### Data supplied
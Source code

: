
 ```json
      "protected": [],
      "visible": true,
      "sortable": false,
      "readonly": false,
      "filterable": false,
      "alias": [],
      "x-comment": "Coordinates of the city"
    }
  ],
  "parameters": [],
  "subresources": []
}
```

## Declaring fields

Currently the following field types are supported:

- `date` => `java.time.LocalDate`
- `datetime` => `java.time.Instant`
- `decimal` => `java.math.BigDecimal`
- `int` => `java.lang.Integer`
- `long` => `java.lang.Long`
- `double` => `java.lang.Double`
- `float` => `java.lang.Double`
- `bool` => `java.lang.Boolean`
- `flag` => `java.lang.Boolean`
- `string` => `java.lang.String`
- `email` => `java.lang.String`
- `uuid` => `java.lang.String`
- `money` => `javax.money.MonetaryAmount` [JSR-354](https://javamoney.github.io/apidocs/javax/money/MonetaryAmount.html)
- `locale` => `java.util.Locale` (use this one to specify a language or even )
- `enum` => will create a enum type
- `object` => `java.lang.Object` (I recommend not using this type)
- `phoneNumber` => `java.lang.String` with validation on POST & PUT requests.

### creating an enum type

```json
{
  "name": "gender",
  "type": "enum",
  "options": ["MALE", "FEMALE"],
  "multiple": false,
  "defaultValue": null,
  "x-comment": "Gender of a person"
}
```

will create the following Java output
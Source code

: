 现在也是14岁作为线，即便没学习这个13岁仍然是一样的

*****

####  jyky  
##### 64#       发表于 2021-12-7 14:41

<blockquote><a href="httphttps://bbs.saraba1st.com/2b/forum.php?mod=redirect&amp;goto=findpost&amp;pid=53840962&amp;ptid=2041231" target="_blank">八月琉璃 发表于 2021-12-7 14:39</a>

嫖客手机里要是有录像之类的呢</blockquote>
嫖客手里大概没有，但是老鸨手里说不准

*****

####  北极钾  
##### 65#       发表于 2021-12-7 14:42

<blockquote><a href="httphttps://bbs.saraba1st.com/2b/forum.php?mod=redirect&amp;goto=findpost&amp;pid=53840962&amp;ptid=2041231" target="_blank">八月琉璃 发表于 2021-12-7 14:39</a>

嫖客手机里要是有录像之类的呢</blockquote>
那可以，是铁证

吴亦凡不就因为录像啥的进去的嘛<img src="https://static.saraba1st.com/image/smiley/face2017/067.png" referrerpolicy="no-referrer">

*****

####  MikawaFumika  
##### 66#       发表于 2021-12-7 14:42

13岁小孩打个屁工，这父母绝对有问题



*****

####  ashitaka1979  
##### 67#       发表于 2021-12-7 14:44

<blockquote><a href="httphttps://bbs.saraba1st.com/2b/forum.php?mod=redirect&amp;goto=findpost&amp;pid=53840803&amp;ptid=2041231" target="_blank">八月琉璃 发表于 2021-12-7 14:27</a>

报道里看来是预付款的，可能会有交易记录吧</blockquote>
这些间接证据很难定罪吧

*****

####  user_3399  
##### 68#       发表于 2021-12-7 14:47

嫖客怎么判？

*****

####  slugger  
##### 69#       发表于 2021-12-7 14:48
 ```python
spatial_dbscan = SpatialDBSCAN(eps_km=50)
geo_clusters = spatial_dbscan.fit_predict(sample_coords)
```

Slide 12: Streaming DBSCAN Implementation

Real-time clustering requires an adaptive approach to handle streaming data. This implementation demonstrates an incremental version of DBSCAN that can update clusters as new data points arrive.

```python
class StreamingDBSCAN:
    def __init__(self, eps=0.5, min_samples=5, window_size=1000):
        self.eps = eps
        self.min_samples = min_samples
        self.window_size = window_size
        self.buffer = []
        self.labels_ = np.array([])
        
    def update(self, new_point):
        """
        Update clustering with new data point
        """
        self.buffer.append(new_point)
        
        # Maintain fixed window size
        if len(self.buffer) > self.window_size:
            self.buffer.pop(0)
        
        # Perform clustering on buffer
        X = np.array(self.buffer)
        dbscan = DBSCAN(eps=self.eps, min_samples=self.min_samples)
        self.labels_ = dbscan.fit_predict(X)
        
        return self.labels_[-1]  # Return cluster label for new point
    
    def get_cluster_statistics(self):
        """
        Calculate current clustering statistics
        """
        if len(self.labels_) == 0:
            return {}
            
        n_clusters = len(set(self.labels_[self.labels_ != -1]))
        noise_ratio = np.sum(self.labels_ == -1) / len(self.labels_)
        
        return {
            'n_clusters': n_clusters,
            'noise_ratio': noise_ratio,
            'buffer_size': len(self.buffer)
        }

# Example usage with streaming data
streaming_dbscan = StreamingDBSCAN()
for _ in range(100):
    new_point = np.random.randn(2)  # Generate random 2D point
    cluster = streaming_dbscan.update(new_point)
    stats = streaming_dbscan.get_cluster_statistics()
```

### Task statement
Reproduce the entire listing. Keep every word as it is.

### Answer space
Source code

:
 ```json
      "protected": [],
      "visible": true,
      "sortable": false,
      "readonly": false,
      "filterable": false,
      "alias": [],
      "x-comment": "Coordinates of the city"
    }
  ],
  "parameters": [],
  "subresources": []
}
```

## Declaring fields

Currently the following field types are supported:

- `date` => `java.time.LocalDate`
- `datetime` => `java.time.Instant`
- `decimal` => `java.math.BigDecimal`
- `int` => `java.lang.Integer`
- `long` => `java.lang.Long`
- `double` => `java.lang.Double`
- `float` => `java.lang.Double`
- `bool` => `java.lang.Boolean`
- `flag` => `java.lang.Boolean`
- `string` => `java.lang.String`
- `email` => `java.lang.String`
- `uuid` => `java.lang.String`
- `money` => `javax.money.MonetaryAmount` [JSR-354](https://javamoney.github.io/apidocs/javax/money/MonetaryAmount.html)
- `locale` => `java.util.Locale` (use this one to specify a language or even )
- `enum` => will create a enum type
- `object` => `java.lang.Object` (I recommend not using this type)
- `phoneNumber` => `java.lang.String` with validation on POST & PUT requests.

### creating an enum type

```json
{
  "name": "gender",
  "type": "enum",
  "options": ["MALE", "FEMALE"],
  "multiple": false,
  "defaultValue": null,
  "x-comment": "Gender of a person"
}
```

will create the following Java output
Source code

: 现在也是14岁作为线，即便没学习这个13岁仍然是一样的

*****

####  jyky  
##### 64#       发表于 2021-12-7 14:41

<blockquote><a href="httphttps://bbs.saraba1st.com/2b/forum.php?mod=redirect&amp;goto=findpost&amp;pid=53840962&amp;ptid=2041231" target="_blank">八月琉璃 发表于 2021-12-7 14:39</a>

嫖客手机里要是有录像之类的呢</blockquote>
嫖客手里大概没有，但是老鸨手里说不准

*****

####  北极钾  
##### 65#       发表于 2021-12-7 14:42

<blockquote><a href="httphttps://bbs.saraba1st.com/2b/forum.php?mod=redirect&amp;goto=findpost&amp;pid=53840962&amp;ptid=2041231" target="_blank">八月琉璃 发表于 2021-12-7 14:39</a>

嫖客手机里要是有录像之类的呢</blockquote>
那可以，是铁证

吴亦凡不就因为录像啥的进去的嘛<img src="https://static.saraba1st.com/image/smiley/face2017/067.png" referrerpolicy="no-referrer">

*****

####  MikawaFumika  
##### 66#       发表于 2021-12-7 14:42

13岁小孩打个屁工，这父母绝对有问题



*****

####  ashitaka1979  
##### 67#       发表于 2021-12-7 14:44

<blockquote><a href="httphttps://bbs.saraba1st.com/2b/forum.php?mod=redirect&amp;goto=findpost&amp;pid=53840803&amp;ptid=2041231" target="_blank">八月琉璃 发表于 2021-12-7 14:27</a>

报道里看来是预付款的，可能会有交易记录吧</blockquote>
这些间接证据很难定罪吧

*****

####  user_3399  
##### 68#       发表于 2021-12-7 14:47

嫖客怎么判？

*****

####  slugger  
##### 69#       发表于 2021-12-7 14:48
 ```python
spatial_dbscan = SpatialDBSCAN(eps_km=50)
geo_clusters = spatial_dbscan.fit_predict(sample_coords)
```

Slide 12: Streaming DBSCAN Implementation

Real-time clustering requires an adaptive approach to handle streaming data. This implementation demonstrates an incremental version of DBSCAN that can update clusters as new data points arrive.

```python
class StreamingDBSCAN:
    def __init__(self, eps=0.5, min_samples=5, window_size=1000):
        self.eps = eps
        self.min_samples = min_samples
        self.window_size = window_size
        self.buffer = []
        self.labels_ = np.array([])
        
    def update(self, new_point):
        """
        Update clustering with new data point
        """
        self.buffer.append(new_point)
        
        # Maintain fixed window size
        if len(self.buffer) > self.window_size:
            self.buffer.pop(0)
        
        # Perform clustering on buffer
        X = np.array(self.buffer)
        dbscan = DBSCAN(eps=self.eps, min_samples=self.min_samples)
        self.labels_ = dbscan.fit_predict(X)
        
        return self.labels_[-1]  # Return cluster label for new point
    
    def get_cluster_statistics(self):
        """
        Calculate current clustering statistics
        """
        if len(self.labels_) == 0:
            return {}
            
        n_clusters = len(set(self.labels_[self.labels_ != -1]))
        noise_ratio = np.sum(self.labels_ == -1) / len(self.labels_)
        
        return {
            'n_clusters': n_clusters,
            'noise_ratio': noise_ratio,
            'buffer_size': len(self.buffer)
        }

# Example usage with streaming data
streaming_dbscan = StreamingDBSCAN()
for _ in range(100):
    new_point = np.random.randn(2)  # Generate random 2D point
    cluster = streaming_dbscan.update(new_point)
    stats = streaming_dbscan.get_cluster_statistics()
```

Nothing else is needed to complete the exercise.